原先說話那人無奈地翻了個白眼,仿佛懶得再爭執了。
他們這邊感慨紛紛,另一邊主樓內卻是一片肅殺。
入室弟子都在外面院子里修煉,親傳弟子卻在屋里齊聚一堂,十多個人站了一圈,個個垂首屏息。
主位上坐著一個眉目俊秀的青年男人,臉色冷淡,眸光陰鷙,正是馮長老。
廳中空地跪了一男一女,正是不久前在司世堂挨打的兩人。
男人仍然按著胳膊,眉頭時不時皺起,面上閃現痛苦之色。
女人捂著胸口,偶爾還咳嗽一下,唇前手帕上浮現出點點血跡。
主位上的馮長老十指交叉,目中精光一閃。
在場的有好幾位開光境筑基境,都看出是師父在使用內視之術,檢測那兩位師弟師妹的傷勢。
不過,他們心中也有些疑惑。
剛剛兩人已經服下丹藥,身上的傷已然愈合。
但他們表現得卻不像是好了的樣子。
有些人也暗中用內視之術查看,一看之下不由大皺眉頭。
兩人的骨骼完好,皮肉傷也痊愈,然而體內靈氣紊亂,經脈中似乎還有另一股外來的靈力亂轉。
仿佛一汪清泉中注入了墨滴,所過之處清水也被染黑。
“好。
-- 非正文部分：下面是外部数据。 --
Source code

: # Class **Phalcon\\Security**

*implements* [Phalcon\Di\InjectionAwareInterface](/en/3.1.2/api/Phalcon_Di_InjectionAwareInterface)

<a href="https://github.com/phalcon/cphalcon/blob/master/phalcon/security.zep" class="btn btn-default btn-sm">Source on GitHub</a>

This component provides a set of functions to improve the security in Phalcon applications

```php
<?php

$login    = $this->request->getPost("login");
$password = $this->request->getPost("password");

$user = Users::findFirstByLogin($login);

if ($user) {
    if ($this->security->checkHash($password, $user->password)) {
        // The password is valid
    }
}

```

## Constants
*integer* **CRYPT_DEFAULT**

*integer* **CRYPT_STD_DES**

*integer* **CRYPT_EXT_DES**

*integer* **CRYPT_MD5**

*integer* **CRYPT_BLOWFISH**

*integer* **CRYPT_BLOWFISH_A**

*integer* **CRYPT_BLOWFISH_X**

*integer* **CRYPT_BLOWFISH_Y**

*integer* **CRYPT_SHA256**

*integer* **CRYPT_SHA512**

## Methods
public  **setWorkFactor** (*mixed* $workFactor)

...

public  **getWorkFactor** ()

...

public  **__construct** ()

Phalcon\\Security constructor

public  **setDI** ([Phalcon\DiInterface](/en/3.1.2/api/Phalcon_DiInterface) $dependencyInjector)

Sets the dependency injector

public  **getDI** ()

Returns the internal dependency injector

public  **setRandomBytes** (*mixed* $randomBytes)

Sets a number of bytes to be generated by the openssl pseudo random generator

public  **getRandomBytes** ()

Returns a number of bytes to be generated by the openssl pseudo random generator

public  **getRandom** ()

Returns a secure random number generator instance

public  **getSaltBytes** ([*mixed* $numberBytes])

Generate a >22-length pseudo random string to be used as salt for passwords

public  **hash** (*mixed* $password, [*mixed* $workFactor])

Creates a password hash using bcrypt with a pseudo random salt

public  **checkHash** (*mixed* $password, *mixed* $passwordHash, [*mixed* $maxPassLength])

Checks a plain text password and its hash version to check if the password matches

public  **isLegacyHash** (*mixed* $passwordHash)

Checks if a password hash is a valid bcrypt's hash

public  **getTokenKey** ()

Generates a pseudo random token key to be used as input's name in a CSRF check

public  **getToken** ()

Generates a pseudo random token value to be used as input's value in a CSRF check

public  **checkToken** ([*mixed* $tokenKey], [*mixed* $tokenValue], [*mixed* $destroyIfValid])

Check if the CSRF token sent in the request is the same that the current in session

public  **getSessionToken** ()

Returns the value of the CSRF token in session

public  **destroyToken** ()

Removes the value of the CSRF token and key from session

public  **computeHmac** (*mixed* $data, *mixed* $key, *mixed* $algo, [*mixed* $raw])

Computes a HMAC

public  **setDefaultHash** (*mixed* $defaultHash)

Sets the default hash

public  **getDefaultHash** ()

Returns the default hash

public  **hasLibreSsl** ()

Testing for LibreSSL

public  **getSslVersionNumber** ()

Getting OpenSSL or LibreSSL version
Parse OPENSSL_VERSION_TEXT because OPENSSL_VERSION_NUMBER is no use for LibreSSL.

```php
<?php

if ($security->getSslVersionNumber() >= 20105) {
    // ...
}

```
”
馮長老忽然冷笑一聲,“好一個陰靈根”
眾人頓時噤若寒蟬。
他終究是經驗豐富,觀察片刻就得出結論,“那姓蘇的下手狠毒,她的靈氣注入你們體內,看這勢頭,沒有一兩個時辰決計無法化開。”
兩人頓時色變。
他們體內靈力混亂,原先穩定的循環都被破壞,此時身體沉重疲憊,比起普通鍛體境還不如。
而且還會時不時一陣劇痛,實在是非常折磨。
竟然還要一兩個時辰
馮長老繼續冷笑,他其實也有辦法為兩人快些化去靈力,但他不想這么做。
不過,這陰屬性靈力確實不同凡響。
五行靈根雖然也能做到這種效果,譬如火靈力注入體內會讓人渾身熱痛宛如炙烤,但需要一定的法訣輔助。
而且那樣的功法,并不是區區練氣境能學會的。
“你們為何招惹她”
兩人一聽頓時嚇得磕頭,“師尊”
馮長老冷冷地看著他們,“小蔣說。”
那男弟子哆哆嗦嗦直起身來,不敢再說半句謊話。
“我,我看到段鴻在那里,有心在他面前表現一下,想拿她開刀,因、因為師尊說過,首座厭惡于她”
馮長老嗤笑起來,“我說過這話,但我應當也說過,我那首座師兄厭惡的人多了。”